The Western Producer, like most publications, has one foot on each side of a street.
One side is where journalists live and work; the other is where the community they cover exists.
The reporters and editors are paid to observe, analyze and report. Even when they want to, they can’t cheer or condemn what they see, except in the limited venue of these few opinion pages.
We try to keep open minds, even if we might not agree.
On the other side of the street are our folks who build the publication, market our product and sell our ads.
They work hard to sell what the journalists build.
They can cheer on agriculture and openly support the industry that feeds us all.

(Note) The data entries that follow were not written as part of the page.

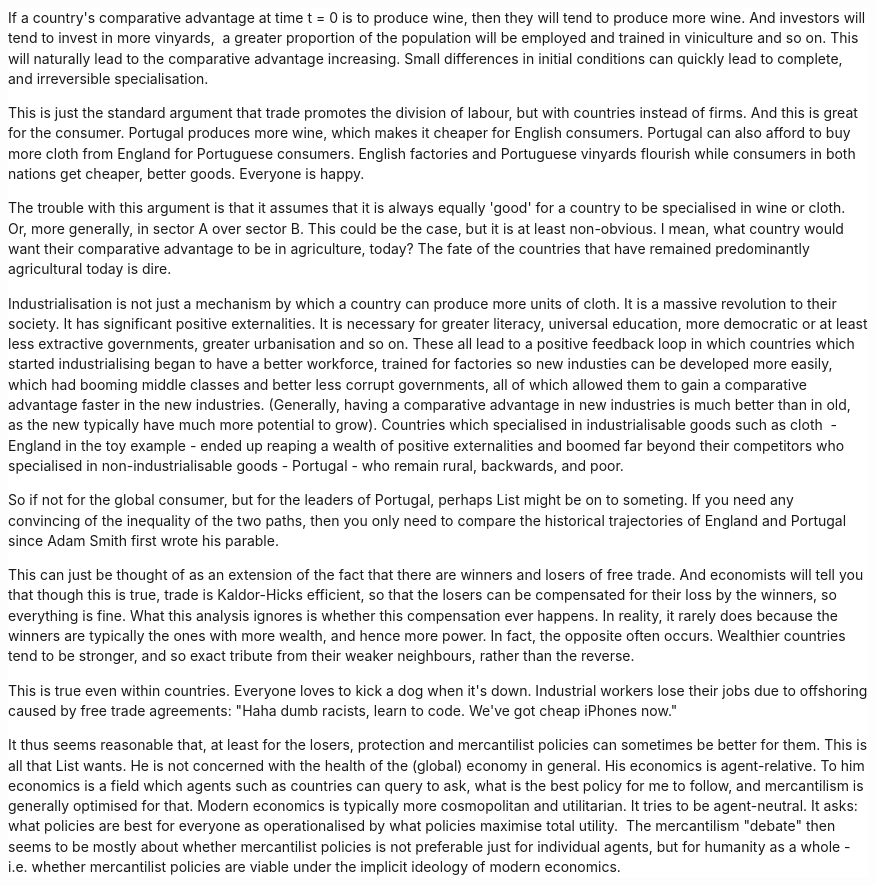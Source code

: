 If a country's comparative advantage at time t = 0 is to produce wine, then they will tend to produce more wine. And investors will tend to invest in more vinyards,  a greater proportion of the population will be employed and trained in viniculture and so on. This will naturally lead to the comparative advantage increasing. Small differences in initial conditions can quickly lead to complete, and irreversible specialisation.

This is just the standard argument that trade promotes the division of labour, but with countries instead of firms. And this is great for the consumer. Portugal produces more wine, which makes it cheaper for English consumers. Portugal can also afford to buy more cloth from England for Portuguese consumers. English factories and Portuguese vinyards flourish while consumers in both nations get cheaper, better goods. Everyone is happy.

The trouble with this argument is that it assumes that it is always equally 'good' for a country to be specialised in wine or cloth. Or, more generally, in sector A over sector B. This could be the case, but it is at least non-obvious. I mean, what country would want their comparative advantage to be in agriculture, today? The fate of the countries that have remained predominantly agricultural today is dire.

Industrialisation is not just a mechanism by which a country can produce more units of cloth. It is a massive revolution to their society. It has significant positive externalities. It is necessary for greater literacy, universal education, more democratic or at least less extractive governments, greater urbanisation and so on. These all lead to a positive feedback loop in which countries which started industrialising began to have a better workforce, trained for factories so new industies can be developed more easily, which had booming middle classes and better less corrupt governments, all of which allowed them to gain a comparative advantage faster in the new industries. (Generally, having a comparative advantage in new industries is much better than in old, as the new typically have much more potential to grow). Countries which specialised in industrialisable goods such as cloth  - England in the toy example - ended up reaping a wealth of positive externalities and boomed far beyond their competitors who specialised in non-industrialisable goods - Portugal - who remain rural, backwards, and poor.

So if not for the global consumer, but for the leaders of Portugal, perhaps List might be on to someting. If you need any convincing of the inequality of the two paths, then you only need to compare the historical trajectories of England and Portugal since Adam Smith first wrote his parable.

This can just be thought of as an extension of the fact that there are winners and losers of free trade. And economists will tell you that though this is true, trade is Kaldor-Hicks efficient, so that the losers can be compensated for their loss by the winners, so everything is fine. What this analysis ignores is whether this compensation ever happens. In reality, it rarely does because the winners are typically the ones with more wealth, and hence more power. In fact, the opposite often occurs. Wealthier countries tend to be stronger, and so exact tribute from their weaker neighbours, rather than the reverse.

This is true even within countries. Everyone loves to kick a dog when it's down. Industrial workers lose their jobs due to offshoring caused by free trade agreements: "Haha dumb racists, learn to code. We've got cheap iPhones now."

It thus seems reasonable that, at least for the losers, protection and mercantilist policies can sometimes be better for them. This is all that List wants. He is not concerned with the health of the (global) economy in general. His economics is agent-relative. To him economics is a field which agents such as countries can query to ask, what is the best policy for me to follow, and mercantilism is generally optimised for that. Modern economics is typically more cosmopolitan and utilitarian. It tries to be agent-neutral. It asks: what policies are best for everyone as operationalised by what policies maximise total utility.  The mercantilism "debate" then seems to be mostly about whether mercantilist policies is not preferable just for individual agents, but for humanity as a whole - i.e. whether mercantilist policies are viable under the implicit ideology of modern economics.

One of our duties as a successful agricultural business is to support agricultural organizations and their events, charitable and otherwise. Sponsorships vary, from cash to in-kind donations such as providing advertising space.

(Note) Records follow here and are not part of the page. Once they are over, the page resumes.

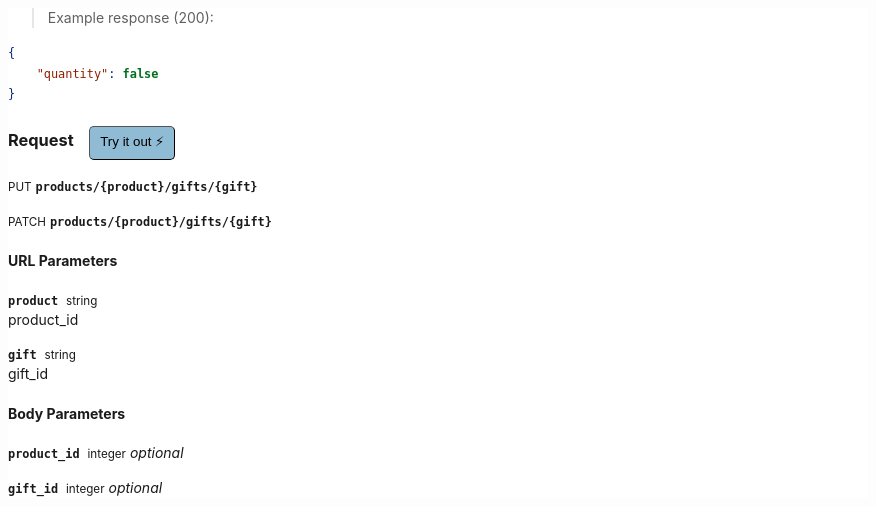 
> Example response (200):

```json
{
    "quantity": false
}
```
<div id="execution-results-PUTproducts--product--gifts--gift-" hidden>
    <blockquote>Received response<span id="execution-response-status-PUTproducts--product--gifts--gift-"></span>:</blockquote>
    <pre class="json"><code id="execution-response-content-PUTproducts--product--gifts--gift-"></code></pre>
</div>
<div id="execution-error-PUTproducts--product--gifts--gift-" hidden>
    <blockquote>Request failed with error:</blockquote>
    <pre><code id="execution-error-message-PUTproducts--product--gifts--gift-"></code></pre>
</div>
<form id="form-PUTproducts--product--gifts--gift-" data-method="PUT" data-path="products/{product}/gifts/{gift}" data-authed="0" data-hasfiles="0" data-headers='{"Content-Type":"application\/json","Accept":"application\/json"}' onsubmit="event.preventDefault(); executeTryOut('PUTproducts--product--gifts--gift-', this);">
<h3>
    Request&nbsp;&nbsp;&nbsp;
        <button type="button" style="background-color: #8fbcd4; padding: 5px 10px; border-radius: 5px; border-width: thin;" id="btn-tryout-PUTproducts--product--gifts--gift-" onclick="tryItOut('PUTproducts--product--gifts--gift-');">Try it out ⚡</button>
    <button type="button" style="background-color: #c97a7e; padding: 5px 10px; border-radius: 5px; border-width: thin;" id="btn-canceltryout-PUTproducts--product--gifts--gift-" onclick="cancelTryOut('PUTproducts--product--gifts--gift-');" hidden>Cancel</button>&nbsp;&nbsp;
    <button type="submit" style="background-color: #6ac174; padding: 5px 10px; border-radius: 5px; border-width: thin;" id="btn-executetryout-PUTproducts--product--gifts--gift-" hidden>Send Request 💥</button>
    </h3>
<p>
<small class="badge badge-darkblue">PUT</small>
 <b><code>products/{product}/gifts/{gift}</code></b>
</p>
<p>
<small class="badge badge-purple">PATCH</small>
 <b><code>products/{product}/gifts/{gift}</code></b>
</p>
<h4 class="fancy-heading-panel"><b>URL Parameters</b></h4>
<p>
<b><code>product</code></b>&nbsp;&nbsp;<small>string</small>  &nbsp;
<input type="text" name="product" data-endpoint="PUTproducts--product--gifts--gift-" data-component="url" required  hidden>
<br>
product_id</p>
<p>
<b><code>gift</code></b>&nbsp;&nbsp;<small>string</small>  &nbsp;
<input type="text" name="gift" data-endpoint="PUTproducts--product--gifts--gift-" data-component="url" required  hidden>
<br>
gift_id</p>
<h4 class="fancy-heading-panel"><b>Body Parameters</b></h4>
<p>
<b><code>product_id</code></b>&nbsp;&nbsp;<small>integer</small>     <i>optional</i> &nbsp;
<input type="number" name="product_id" data-endpoint="PUTproducts--product--gifts--gift-" data-component="body"  hidden>
<br>
</p>
<p>
<b><code>gift_id</code></b>&nbsp;&nbsp;<small>integer</small>     <i>optional</i> &nbsp;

Last weekend a pair of well-known research centres, AgWest Bio and Genome Prairie, approached me.
Those research institutes were concerned that The Western Producer was sponsoring an upcoming agricultural industry event where some of the speakers are known for their questionable science.
The presenters are opposed to genetic modification of plants and animals for food production and tend to be against large-scale, commercial agriculture.

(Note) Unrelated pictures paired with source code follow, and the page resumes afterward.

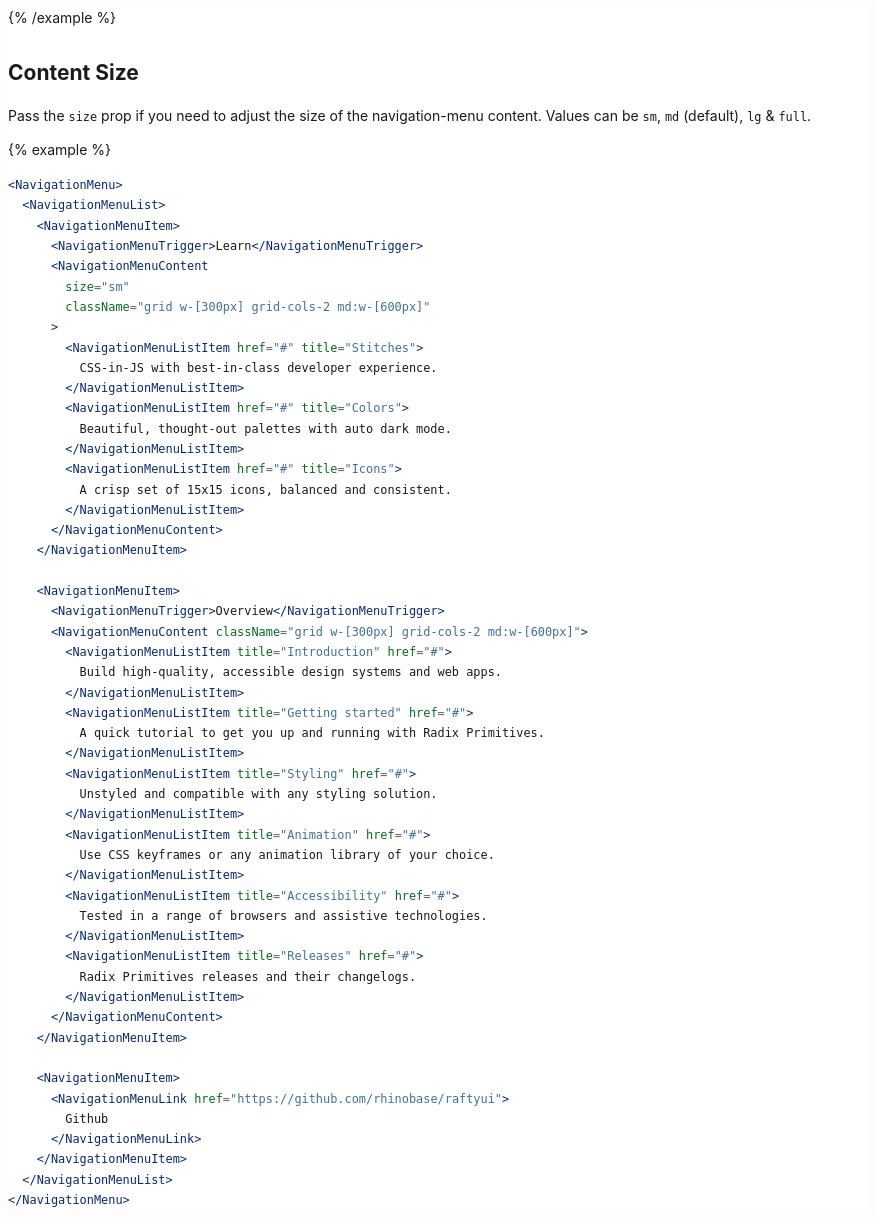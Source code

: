 {% /example %}

## Content Size

Pass the `size` prop if you need to adjust the size of the navigation-menu content. Values can be `sm`, `md` (default), `lg` & `full`.

{% example %}

```jsx
<NavigationMenu>
  <NavigationMenuList>
    <NavigationMenuItem>
      <NavigationMenuTrigger>Learn</NavigationMenuTrigger>
      <NavigationMenuContent
        size="sm"
        className="grid w-[300px] grid-cols-2 md:w-[600px]"
      >
        <NavigationMenuListItem href="#" title="Stitches">
          CSS-in-JS with best-in-class developer experience.
        </NavigationMenuListItem>
        <NavigationMenuListItem href="#" title="Colors">
          Beautiful, thought-out palettes with auto dark mode.
        </NavigationMenuListItem>
        <NavigationMenuListItem href="#" title="Icons">
          A crisp set of 15x15 icons, balanced and consistent.
        </NavigationMenuListItem>
      </NavigationMenuContent>
    </NavigationMenuItem>

    <NavigationMenuItem>
      <NavigationMenuTrigger>Overview</NavigationMenuTrigger>
      <NavigationMenuContent className="grid w-[300px] grid-cols-2 md:w-[600px]">
        <NavigationMenuListItem title="Introduction" href="#">
          Build high-quality, accessible design systems and web apps.
        </NavigationMenuListItem>
        <NavigationMenuListItem title="Getting started" href="#">
          A quick tutorial to get you up and running with Radix Primitives.
        </NavigationMenuListItem>
        <NavigationMenuListItem title="Styling" href="#">
          Unstyled and compatible with any styling solution.
        </NavigationMenuListItem>
        <NavigationMenuListItem title="Animation" href="#">
          Use CSS keyframes or any animation library of your choice.
        </NavigationMenuListItem>
        <NavigationMenuListItem title="Accessibility" href="#">
          Tested in a range of browsers and assistive technologies.
        </NavigationMenuListItem>
        <NavigationMenuListItem title="Releases" href="#">
          Radix Primitives releases and their changelogs.
        </NavigationMenuListItem>
      </NavigationMenuContent>
    </NavigationMenuItem>

    <NavigationMenuItem>
      <NavigationMenuLink href="https://github.com/rhinobase/raftyui">
        Github
      </NavigationMenuLink>
    </NavigationMenuItem>
  </NavigationMenuList>
</NavigationMenu>
```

As a sponsor of an event where diverse opinions are shared, we don’t take an editorial position.
Our marketing folks look at the value that a conference might deliver to the agricultural community and to our business and decide on sponsorship.
In this case it is about organic agriculture, a small, but vital and growing sector.
Our sponsorship isn’t an endorsement of the event’s speakers, nor would we want to silence dissenting voices by refusing sponsorship.
We support the discussion, hoping it informs you.
If you feel these voices threaten our industry, we offer and encourage you to use these pages to express those positions.